今日は皆さん、おつかれだろうからすぐ寝る。
世界樹さんに連絡しておこう。
『もしもし、世界樹さん。起きてますか』
『起きてるわよ。やっと来てくれたのね。もっと来てもいいのに。下の世界にいるのも大変でしょう』
『うん。長くいるとだんだんいろいろなつながりができて、それは嬉しいんだけど、いいことばかりではなくて、このままいて影響を及ぼしていいのか考えてしまった』
『そうね。人の世界は人の世界の理で動いていった方がいいのよ。そこに力を及ぼすと、人の理から外れてしまう。だから結局長くはいられないのね。寿命も違うし。線指輪をした人たちは、寿命がだいぶ伸びたけど、シンや眷属の寿命からしたらほんの一瞬のことよね。ずっといると辛くなってしまう。ちょうど良いタイミングだったかもね。リュディア、アングレア、スパーニアは神国とは少しつながりを保っているから、何かあったら少しぐらい手助けしてもいいと思うよ』
『うん』
『それと、神国の人たちはわかっているからね。自分たちは世代交代してずっと僕で仕え続ける、続けられると思っているから寿命が違ってもそれはそれで良いのよ。引き継いで行けるからね。名前をつけたプリメーロ、プリメーラは生まれながらにして、そういうことがわかっている。これから生まれてくる子もそう。馬もそうよ。ここにいる眷属ではないけど、準眷属よね。

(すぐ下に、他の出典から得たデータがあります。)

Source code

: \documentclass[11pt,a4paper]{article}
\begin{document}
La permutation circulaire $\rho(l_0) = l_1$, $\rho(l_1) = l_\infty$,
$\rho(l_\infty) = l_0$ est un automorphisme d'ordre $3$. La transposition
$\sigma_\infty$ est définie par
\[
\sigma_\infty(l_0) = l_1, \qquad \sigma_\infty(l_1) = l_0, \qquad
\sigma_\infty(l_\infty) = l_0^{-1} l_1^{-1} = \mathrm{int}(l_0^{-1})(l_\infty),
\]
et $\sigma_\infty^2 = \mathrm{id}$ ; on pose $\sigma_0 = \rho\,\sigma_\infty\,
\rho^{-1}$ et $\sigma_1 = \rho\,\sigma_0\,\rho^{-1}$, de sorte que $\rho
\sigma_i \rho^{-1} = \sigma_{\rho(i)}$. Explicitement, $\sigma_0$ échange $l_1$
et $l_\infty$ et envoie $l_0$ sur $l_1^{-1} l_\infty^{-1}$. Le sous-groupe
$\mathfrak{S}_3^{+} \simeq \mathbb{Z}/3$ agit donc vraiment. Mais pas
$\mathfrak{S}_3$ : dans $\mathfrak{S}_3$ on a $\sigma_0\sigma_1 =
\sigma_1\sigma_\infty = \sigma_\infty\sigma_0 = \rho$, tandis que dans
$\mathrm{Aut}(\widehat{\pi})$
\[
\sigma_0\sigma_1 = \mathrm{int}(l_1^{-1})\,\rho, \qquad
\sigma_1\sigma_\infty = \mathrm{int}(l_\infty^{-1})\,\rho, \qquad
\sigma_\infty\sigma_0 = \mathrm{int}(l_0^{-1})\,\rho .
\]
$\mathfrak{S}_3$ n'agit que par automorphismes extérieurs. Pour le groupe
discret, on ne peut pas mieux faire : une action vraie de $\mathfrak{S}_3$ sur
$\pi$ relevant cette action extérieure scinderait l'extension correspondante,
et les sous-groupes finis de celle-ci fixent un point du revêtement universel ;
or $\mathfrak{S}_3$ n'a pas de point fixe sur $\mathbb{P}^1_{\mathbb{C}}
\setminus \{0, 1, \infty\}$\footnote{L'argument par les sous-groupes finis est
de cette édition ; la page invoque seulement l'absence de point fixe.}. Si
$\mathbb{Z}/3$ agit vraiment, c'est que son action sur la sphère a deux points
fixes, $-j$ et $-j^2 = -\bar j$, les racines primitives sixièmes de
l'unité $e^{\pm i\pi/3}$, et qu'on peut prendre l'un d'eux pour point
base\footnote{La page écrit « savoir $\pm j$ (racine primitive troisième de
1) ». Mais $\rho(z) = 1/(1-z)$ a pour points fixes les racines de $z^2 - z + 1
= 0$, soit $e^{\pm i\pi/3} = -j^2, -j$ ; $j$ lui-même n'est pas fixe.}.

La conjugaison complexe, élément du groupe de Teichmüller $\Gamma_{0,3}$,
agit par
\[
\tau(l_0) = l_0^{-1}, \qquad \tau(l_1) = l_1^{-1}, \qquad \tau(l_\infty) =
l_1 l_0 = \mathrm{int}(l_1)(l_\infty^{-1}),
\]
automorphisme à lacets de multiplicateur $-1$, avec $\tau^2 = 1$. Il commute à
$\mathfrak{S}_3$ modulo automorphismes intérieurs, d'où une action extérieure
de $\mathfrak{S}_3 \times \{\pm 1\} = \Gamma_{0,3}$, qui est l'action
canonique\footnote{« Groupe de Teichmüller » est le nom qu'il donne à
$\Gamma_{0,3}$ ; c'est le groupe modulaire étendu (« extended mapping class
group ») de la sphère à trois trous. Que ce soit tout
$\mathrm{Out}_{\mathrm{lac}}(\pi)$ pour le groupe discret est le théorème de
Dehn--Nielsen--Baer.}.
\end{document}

普通の人より健康で体も頑健で寿命も長い。大事にしなさいな』
『うん』
『それと、初めて来たドラニちゃんとステファニーさん、オリメさん、アヤメさん。ドラニちゃんは、基本的にドラちゃんと同じだから良いとして、ステファニーさん、オリメさん、アヤメさんは巨樹の森に入るには、体の組成を変える必要があるけど変えていい?』
『はい、お願いします』
三人の体が光った。
『あれ、みんな起きてたの?』
『だって面倒じゃない。もう一度説明するのは』
『そうですか。世界樹に抱きついて感動の会話をするとか』
『面倒、面倒。みんなは、私とシンとアカと一緒に数万年生きるのよ。バングル、指貫の裏に、“世界樹とシンとアカと共に生きん”と象形文字で書いてあるのよね。詳しいことはシンに後から聞いてね』
『僕、成長しないんだけど』
『あれ、言うのを忘れてた。みんなずっとそのままよ。数万年。シンは、青年になれるんだからいいんじゃない。青年になりっぱなしでもなんの支障もないし』
『へええ、そうなんだ。青年になると神モードになって皆平伏してしまうし。そうするとずっと自称11歳』
『この台地の上なら青年で問題ないわ。それに11歳の方が下界で浮き名を流さなくていいわよね、みなさん』
みんな頷いている。
『チクシヤウ』
『せっかく来たんだから、またりんごなどを収穫していきなさいな。塩もこの間使ったみたいだし。じゃね』
あ、接続を切った。人に説明を押し付けてけしからん。しょうがない。説明しました。
疲れたから寝る。みんないつもよりくっついてくる。寝る。寝る。寝るんだ。